=== Task instructions ===
The line with "1. Entrez **help**", the line with "2. Entrez à", and all lines between them in the material below: return these exactly, and no others.

+++ Working data

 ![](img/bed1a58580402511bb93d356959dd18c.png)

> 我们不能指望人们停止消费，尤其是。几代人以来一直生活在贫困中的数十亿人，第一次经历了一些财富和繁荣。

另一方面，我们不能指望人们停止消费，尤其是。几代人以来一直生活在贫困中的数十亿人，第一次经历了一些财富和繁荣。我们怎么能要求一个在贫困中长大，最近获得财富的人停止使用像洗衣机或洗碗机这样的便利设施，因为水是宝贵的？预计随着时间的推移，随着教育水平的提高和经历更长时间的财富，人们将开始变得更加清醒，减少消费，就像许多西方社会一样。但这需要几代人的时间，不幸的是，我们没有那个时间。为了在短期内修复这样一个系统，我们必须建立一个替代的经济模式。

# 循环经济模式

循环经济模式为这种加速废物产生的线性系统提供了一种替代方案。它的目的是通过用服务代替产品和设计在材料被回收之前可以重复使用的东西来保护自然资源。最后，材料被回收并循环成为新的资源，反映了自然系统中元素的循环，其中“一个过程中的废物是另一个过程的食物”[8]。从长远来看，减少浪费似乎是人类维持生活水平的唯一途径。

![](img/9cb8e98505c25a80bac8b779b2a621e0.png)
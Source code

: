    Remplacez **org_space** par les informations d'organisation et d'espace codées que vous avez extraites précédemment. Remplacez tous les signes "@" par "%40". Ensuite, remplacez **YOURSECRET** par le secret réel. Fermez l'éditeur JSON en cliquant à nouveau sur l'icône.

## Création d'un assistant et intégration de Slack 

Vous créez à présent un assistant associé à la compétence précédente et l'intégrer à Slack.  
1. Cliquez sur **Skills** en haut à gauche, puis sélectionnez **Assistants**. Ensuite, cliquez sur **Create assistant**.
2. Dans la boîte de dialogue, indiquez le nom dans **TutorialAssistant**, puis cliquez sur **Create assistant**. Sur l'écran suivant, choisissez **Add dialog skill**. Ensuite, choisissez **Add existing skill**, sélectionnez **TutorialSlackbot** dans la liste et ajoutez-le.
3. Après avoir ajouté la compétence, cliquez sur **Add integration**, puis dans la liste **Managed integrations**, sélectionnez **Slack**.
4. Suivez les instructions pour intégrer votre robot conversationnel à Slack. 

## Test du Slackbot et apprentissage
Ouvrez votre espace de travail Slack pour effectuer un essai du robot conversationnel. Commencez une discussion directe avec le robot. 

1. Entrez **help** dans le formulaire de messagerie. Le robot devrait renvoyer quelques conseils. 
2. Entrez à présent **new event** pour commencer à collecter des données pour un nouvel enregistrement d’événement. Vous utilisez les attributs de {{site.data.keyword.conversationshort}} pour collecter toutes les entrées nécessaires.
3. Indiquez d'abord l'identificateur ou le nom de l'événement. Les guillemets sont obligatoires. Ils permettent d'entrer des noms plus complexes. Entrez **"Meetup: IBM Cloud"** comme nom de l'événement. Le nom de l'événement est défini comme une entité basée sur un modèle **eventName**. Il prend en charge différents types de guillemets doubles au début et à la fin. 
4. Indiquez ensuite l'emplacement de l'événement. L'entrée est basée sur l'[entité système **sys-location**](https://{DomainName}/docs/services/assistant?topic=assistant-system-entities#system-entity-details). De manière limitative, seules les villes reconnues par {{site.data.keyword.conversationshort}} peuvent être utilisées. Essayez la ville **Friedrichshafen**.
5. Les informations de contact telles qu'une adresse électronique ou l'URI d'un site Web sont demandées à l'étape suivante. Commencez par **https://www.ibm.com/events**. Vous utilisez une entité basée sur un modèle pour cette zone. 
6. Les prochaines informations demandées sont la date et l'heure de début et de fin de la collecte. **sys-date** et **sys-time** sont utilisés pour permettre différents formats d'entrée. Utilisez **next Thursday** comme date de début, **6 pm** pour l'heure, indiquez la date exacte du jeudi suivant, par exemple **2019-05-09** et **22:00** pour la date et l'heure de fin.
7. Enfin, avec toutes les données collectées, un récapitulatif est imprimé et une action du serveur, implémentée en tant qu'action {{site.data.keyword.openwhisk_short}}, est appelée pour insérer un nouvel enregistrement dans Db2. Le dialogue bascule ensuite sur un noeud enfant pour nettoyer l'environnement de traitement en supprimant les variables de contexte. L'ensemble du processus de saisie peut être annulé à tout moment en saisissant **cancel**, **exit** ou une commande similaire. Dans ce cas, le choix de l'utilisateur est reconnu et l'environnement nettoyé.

++++++

=== Task solution ===
1. Entrez **help** dans le formulaire de messagerie. Le robot devrait renvoyer quelques conseils. 
2. Entrez à présent **new event** pour commencer à collecter des données pour un nouvel enregistrement d’événement. Vous utilisez les attributs de {{site.data.keyword.conversationshort}} pour collecter toutes les entrées nécessaires.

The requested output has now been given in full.